The section of the statute refererd to in the opinion is as follows: Sess Laws 1885, p. 159.
1. An appeal is not taken from the county to the district court by reason of the fact that it is 'prayed and allowed.' The appeal-bond must be filed and approved before the appeal can be considered 'taken,' that is, perfected; and if this be not done on the day on which judgment is rendered the appeal may be dismissed.
2. A motion confined to the single object of enforcing a statutory right, though not special in form, cannot be considered a waiver of such right, as by a general appearance for other purposes.
D. E. Parks, for appellant.
ELLIOTT, J., ( after stating the facts as above.)
Nelson, who was plaintiff below, brought suit against Law in the county court of Lake county. The case was tried May 13, 1886, resulting in judgment for the sum of $50 and costs in favor of plaintiff. An appeal was prayed and allowed upon conditions, on the same day, as shown by the record, as follows: On May 20, 1886, an appeal-bond by the defendant, Law, was filed and approved in the county court. On May 3, 1887, plaintiff's attorney filed a motion in the district court to dismiss the appeal, in the following words: 'And now comes the plaintiff, by A. W. Stone, his attorney, and moves the court to dismiss the appeal in said cause on the ground that no notice, in writing, stating that an appeal had been taken from the judgment rendered in the county court of said county, has ever been served on the plaintiff or his attorney.' The motion was accompanied by the attorney's affidavit to the effect that notice in writing of the appeal had not been served upon him, and that he was informed and believed that no such notice had ever been served upon plaintiff, and that plaintiff was absent from the county.
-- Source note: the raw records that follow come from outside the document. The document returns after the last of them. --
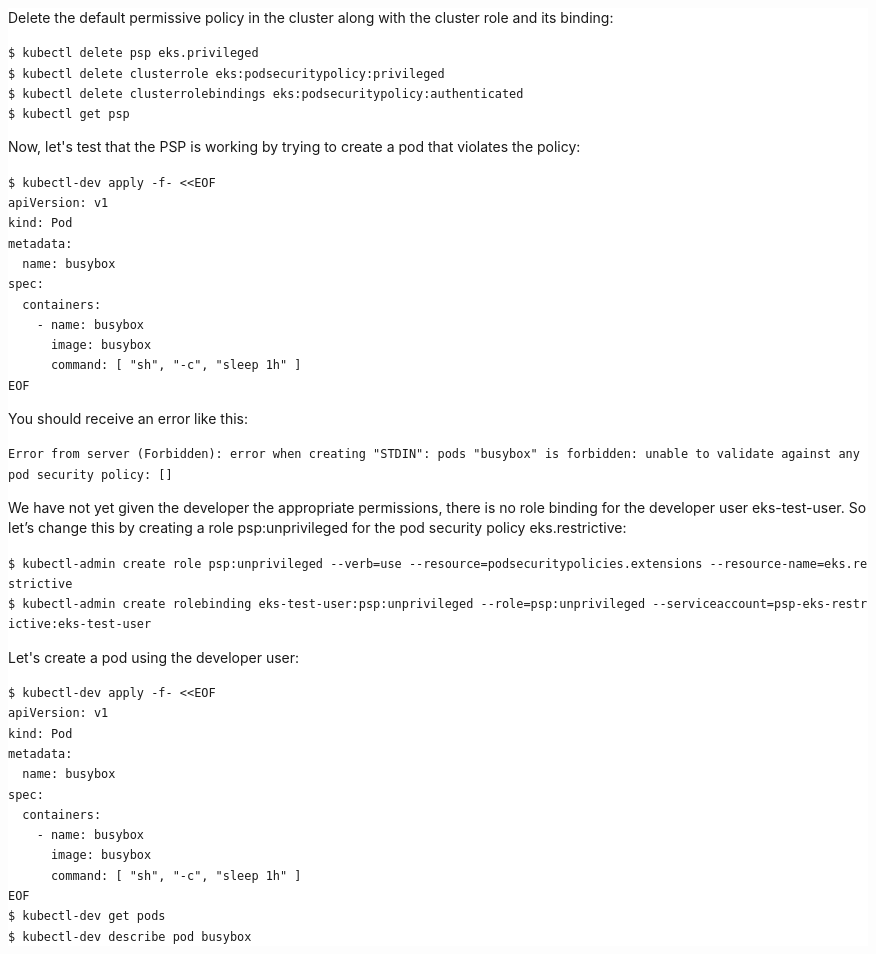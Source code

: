 Delete the default permissive policy in the cluster along with the cluster role and its binding:

```
$ kubectl delete psp eks.privileged
$ kubectl delete clusterrole eks:podsecuritypolicy:privileged
$ kubectl delete clusterrolebindings eks:podsecuritypolicy:authenticated
$ kubectl get psp
```

Now, let's test that the PSP is working by trying to create a pod that violates the policy:

```
$ kubectl-dev apply -f- <<EOF
apiVersion: v1
kind: Pod
metadata:
  name: busybox
spec:
  containers:
    - name: busybox
      image: busybox
      command: [ "sh", "-c", "sleep 1h" ]
EOF
```

You should receive an error like this:

```
Error from server (Forbidden): error when creating "STDIN": pods "busybox" is forbidden: unable to validate against any pod security policy: []
```

We have not yet given the developer the appropriate permissions, there is no role binding for the developer user eks-test-user. So let’s change this by creating a role psp:unprivileged for the pod security policy eks.restrictive:

```
$ kubectl-admin create role psp:unprivileged --verb=use --resource=podsecuritypolicies.extensions --resource-name=eks.restrictive
$ kubectl-admin create rolebinding eks-test-user:psp:unprivileged --role=psp:unprivileged --serviceaccount=psp-eks-restrictive:eks-test-user
```

Let's create a pod using the developer user:

```
$ kubectl-dev apply -f- <<EOF
apiVersion: v1
kind: Pod
metadata:
  name: busybox
spec:
  containers:
    - name: busybox
      image: busybox
      command: [ "sh", "-c", "sleep 1h" ]
EOF
$ kubectl-dev get pods
$ kubectl-dev describe pod busybox
```
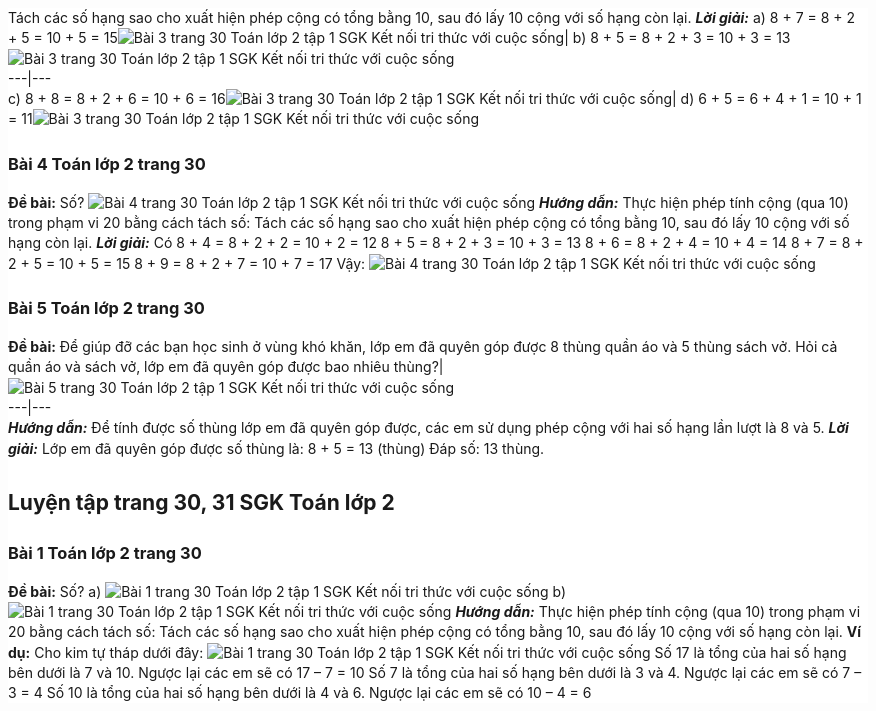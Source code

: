 Tách các số hạng sao cho xuất hiện phép cộng có tổng bằng 10, sau đó lấy 10 cộng với số hạng còn lại.
_**Lời giải:**_
a\) 8 + 7 = 8 + 2 + 5 = 10 + 5 = 15![Bài 3 trang 30 Toán lớp 2 tập 1 SGK Kết nối tri thức với cuộc sống](https://i.vdoc.vn/data/image/2021/06/17/bai-3-toan-lop-2-trang-30-tap-1-ket-noi-anh-so-5.jpg)| b\) 8 + 5 = 8 + 2 + 3 = 10 + 3 = 13![Bài 3 trang 30 Toán lớp 2 tập 1 SGK Kết nối tri thức với cuộc sống](https://i.vdoc.vn/data/image/2021/06/17/bai-3-toan-lop-2-trang-30-tap-1-ket-noi-anh-so-6.jpg)  
---|---  
c\) 8 + 8 = 8 + 2 + 6 = 10 + 6 = 16![Bài 3 trang 30 Toán lớp 2 tập 1 SGK Kết nối tri thức với cuộc sống](https://i.vdoc.vn/data/image/2021/06/17/bai-3-toan-lop-2-trang-30-tap-1-ket-noi-anh-so-7.jpg)| d\) 6 + 5 = 6 + 4 + 1 = 10 + 1 = 11![Bài 3 trang 30 Toán lớp 2 tập 1 SGK Kết nối tri thức với cuộc sống](https://i.vdoc.vn/data/image/2021/06/17/bai-3-toan-lop-2-trang-30-tap-1-ket-noi-anh-so-8.jpg)  
### Bài 4 Toán lớp 2 trang 30
**Đề bài:** Số?
![Bài 4 trang 30 Toán lớp 2 tập 1 SGK Kết nối tri thức với cuộc sống](https://i.vdoc.vn/data/image/2021/06/17/bai-4-toan-lop-2-trang-30-tap-1-ket-noi-anh-so-1.jpg)
_**Hướng dẫn:**_
Thực hiện phép tính cộng \(qua 10\) trong phạm vi 20 bằng cách tách số:
Tách các số hạng sao cho xuất hiện phép cộng có tổng bằng 10, sau đó lấy 10 cộng với số hạng còn lại.
_**Lời giải:**_
Có 8 + 4 = 8 + 2 + 2 = 10 + 2 = 12
8 + 5 = 8 + 2 + 3 = 10 + 3 = 13
8 + 6 = 8 + 2 + 4 = 10 + 4 = 14
8 + 7 = 8 + 2 + 5 = 10 + 5 = 15
8 + 9 = 8 + 2 + 7 = 10 + 7 = 17
Vậy:
![Bài 4 trang 30 Toán lớp 2 tập 1 SGK Kết nối tri thức với cuộc sống](https://i.vdoc.vn/data/image/2021/06/17/bai-4-toan-lop-2-trang-30-tap-1-ket-noi-anh-so-2.jpg)
### Bài 5 Toán lớp 2 trang 30
**Đề bài:**
Để giúp đỡ các bạn học sinh ở vùng khó khăn, lớp em đã quyên góp được 8 thùng quần áo và 5 thùng  sách vở. Hỏi cả quần áo và sách vở, lớp em đã quyên góp được bao nhiêu thùng?| ![Bài 5 trang 30 Toán lớp 2 tập 1 SGK Kết nối tri thức với cuộc sống](https://i.vdoc.vn/data/image/2021/06/17/bai-5-toan-lop-2-trang-30-tap-1-ket-noi-anh-so-1.jpg)  
---|---  
_**Hướng dẫn:**_
Để tính được số thùng lớp em đã quyên góp được, các em sử dụng phép cộng với hai số hạng lần lượt là 8 và 5.
_**Lời giải:**_
Lớp em đã quyên góp được số thùng là:
8 + 5 = 13 \(thùng\)
Đáp số: 13 thùng.
## Luyện tập trang 30, 31 SGK Toán lớp 2
### Bài 1 Toán lớp 2 trang 30
**Đề bài:** Số?
a\)
![Bài 1 trang 30 Toán lớp 2 tập 1 SGK Kết nối tri thức với cuộc sống](https://i.vdoc.vn/data/image/2021/06/17/bai-1-toan-lop-2-trang-30-tap-1-ket-noi-anh-so-1.jpg)
b\)
![Bài 1 trang 30 Toán lớp 2 tập 1 SGK Kết nối tri thức với cuộc sống](https://i.vdoc.vn/data/image/2021/06/17/bai-1-toan-lop-2-trang-30-tap-1-ket-noi-anh-so-2.jpg)
_**Hướng dẫn:**_
Thực hiện phép tính cộng \(qua 10\) trong phạm vi 20 bằng cách tách số:
Tách các số hạng sao cho xuất hiện phép cộng có tổng bằng 10, sau đó lấy 10 cộng với số hạng còn lại.
**Ví dụ:** Cho kim tự tháp dưới đây:
![Bài 1 trang 30 Toán lớp 2 tập 1 SGK Kết nối tri thức với cuộc sống](https://i.vdoc.vn/data/image/2021/06/17/bai-1-toan-lop-2-trang-30-tap-1-ket-noi-anh-so-3.jpg)
Số 17 là tổng của hai số hạng bên dưới là 7 và 10. Ngược lại các em sẽ có 17 – 7 = 10
Số 7 là tổng của hai số hạng bên dưới là 3 và 4. Ngược lại các em sẽ có 7 – 3 = 4
Số 10 là tổng của hai số hạng bên dưới là 4 và 6. Ngược lại các em sẽ có 10 – 4 = 6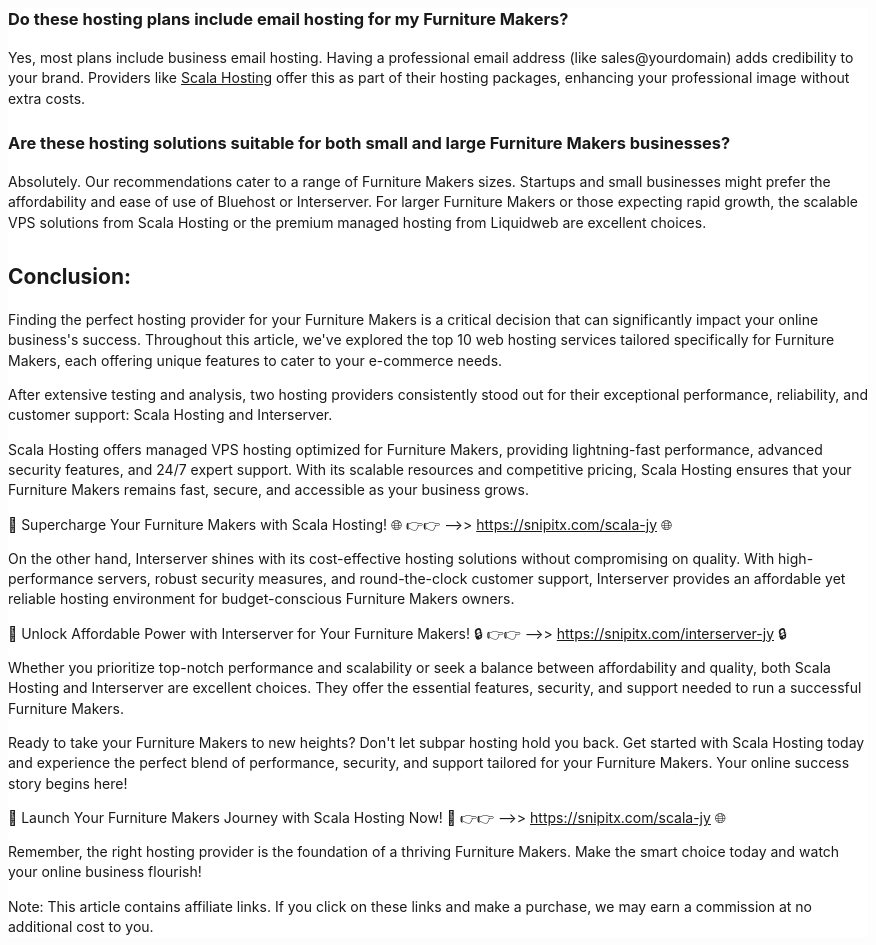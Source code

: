 ### Do these hosting plans include email hosting for my Furniture Makers? 
Yes, most plans include business email hosting. Having a professional email address (like sales@yourdomain) adds credibility to your brand. Providers like [Scala Hosting](https://snipitx.com/scala-jy) offer this as part of their hosting packages, enhancing your professional image without extra costs.

### Are these hosting solutions suitable for both small and large Furniture Makers businesses? 
Absolutely. Our recommendations cater to a range of Furniture Makers sizes. Startups and small businesses might prefer the affordability and ease of use of Bluehost or Interserver. For larger Furniture Makers or those expecting rapid growth, the scalable VPS solutions from Scala Hosting or the premium managed hosting from Liquidweb are excellent choices.

## Conclusion:

Finding the perfect hosting provider for your Furniture Makers is a critical decision that can significantly impact your online business's success. Throughout this article, we've explored the top 10 web hosting services tailored specifically for Furniture Makers, each offering unique features to cater to your e-commerce needs.

After extensive testing and analysis, two hosting providers consistently stood out for their exceptional performance, reliability, and customer support: Scala Hosting and Interserver.

Scala Hosting offers managed VPS hosting optimized for Furniture Makers, providing lightning-fast performance, advanced security features, and 24/7 expert support. With its scalable resources and competitive pricing, Scala Hosting ensures that your Furniture Makers remains fast, secure, and accessible as your business grows.

🚀 Supercharge Your Furniture Makers with Scala Hosting! 🌐
👉👉 -->> https://snipitx.com/scala-jy 🌐

On the other hand, Interserver shines with its cost-effective hosting solutions without compromising on quality. With high-performance servers, robust security measures, and round-the-clock customer support, Interserver provides an affordable yet reliable hosting environment for budget-conscious Furniture Makers owners.

💸 Unlock Affordable Power with Interserver for Your Furniture Makers! 🔒
👉👉 -->> https://snipitx.com/interserver-jy 🔒

Whether you prioritize top-notch performance and scalability or seek a balance between affordability and quality, both Scala Hosting and Interserver are excellent choices. They offer the essential features, security, and support needed to run a successful Furniture Makers.

Ready to take your Furniture Makers to new heights? Don't let subpar hosting hold you back. Get started with Scala Hosting today and experience the perfect blend of performance, security, and support tailored for your Furniture Makers. Your online success story begins here!

🚀 Launch Your Furniture Makers Journey with Scala Hosting Now! 🌟
👉👉 -->> https://snipitx.com/scala-jy 🌐

Remember, the right hosting provider is the foundation of a thriving Furniture Makers. Make the smart choice today and watch your online business flourish!

Note: This article contains affiliate links. If you click on these links and make a purchase, we may earn a commission at no additional cost to you.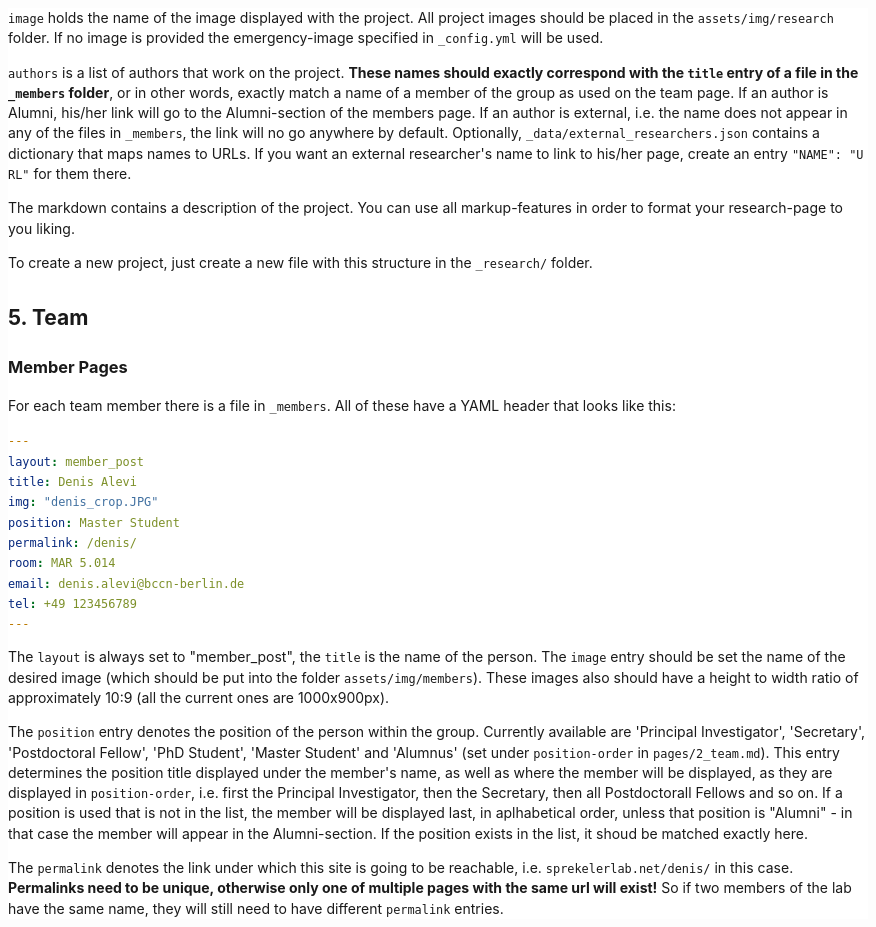 `image` holds the name of the image displayed with the project. All project images should be placed in the `assets/img/research` folder. If no image is provided the emergency-image specified in `_config.yml` will be used.

`authors` is a list of authors that work on the project. **These names should exactly correspond with the `title` entry of a file in the `_members` folder**, or in other words, exactly match a name of a member of the group as used on the team page.
If an author is Alumni, his/her link will go to the Alumni-section of the members page. If an author is external, i.e. the name does not appear in any of the files in `_members`, the link will no go anywhere by default. Optionally, `_data/external_researchers.json` contains a dictionary that maps names to URLs. If you want an external researcher's name to link to his/her page, create an entry `"NAME": "URL"` for them there. 

The markdown contains a description of the project. You can use all markup-features in order to format your research-page to you liking.

To create a new project, just create a new file with this structure in the `_research/` folder.

<a name="team"></a>
## 5. Team

### Member Pages

For each team member there is a file in `_members`. All of these have a YAML header that looks like this:

```yaml
---
layout: member_post
title: Denis Alevi
img: "denis_crop.JPG"
position: Master Student
permalink: /denis/
room: MAR 5.014
email: denis.alevi@bccn-berlin.de
tel: +49 123456789
---
```

The `layout` is always set to "member_post", the `title` is the name of the person. 
The `image` entry should be set the name of the desired image (which should be put into the folder `assets/img/members`). These images also should have a height to width ratio of approximately 10:9 (all the current ones are 1000x900px). 

The `position` entry denotes the position of the person within the group. Currently available are 'Principal Investigator', 'Secretary', 'Postdoctoral Fellow', 'PhD Student', 'Master Student' and 'Alumnus' (set under `position-order` in `pages/2_team.md`). This entry determines the position title displayed under the member's name, as well as where the member will be displayed, as they are displayed in `position-order`, i.e. first the Principal Investigator, then the Secretary, then all Postdoctorall Fellows and so on. If a position is used that is not in the list, the member will be displayed last, in aplhabetical order, unless that position is "Alumni" - in that case the member will appear in the Alumni-section. If the position exists in the list, it shoud be matched exactly here. 

The `permalink` denotes the link under which this site is going to be reachable, i.e. `sprekelerlab.net/denis/` in this case. **Permalinks need to be unique, otherwise only one of multiple pages with the same url will exist!** So if two members of the lab have the same name, they will still need to have different `permalink` entries.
This was the only showing made by either party as to the question of notice. Upon this motion and affidavit the district court dismissed the appeal. To reverse the judgment of dismissal, the defendant brings the cause to this court.
The principal question presented by the assignment of errors relates to the construction of section 4 of the act of 1885 p. 159, concerning appeals from county to district courts. Since this cause was brought to this court the question has been determined in another case. The construction given by this court may be stated thus: An appeal is not 'taken' from the county court to the district court, within the meaning of the act of 1885, by...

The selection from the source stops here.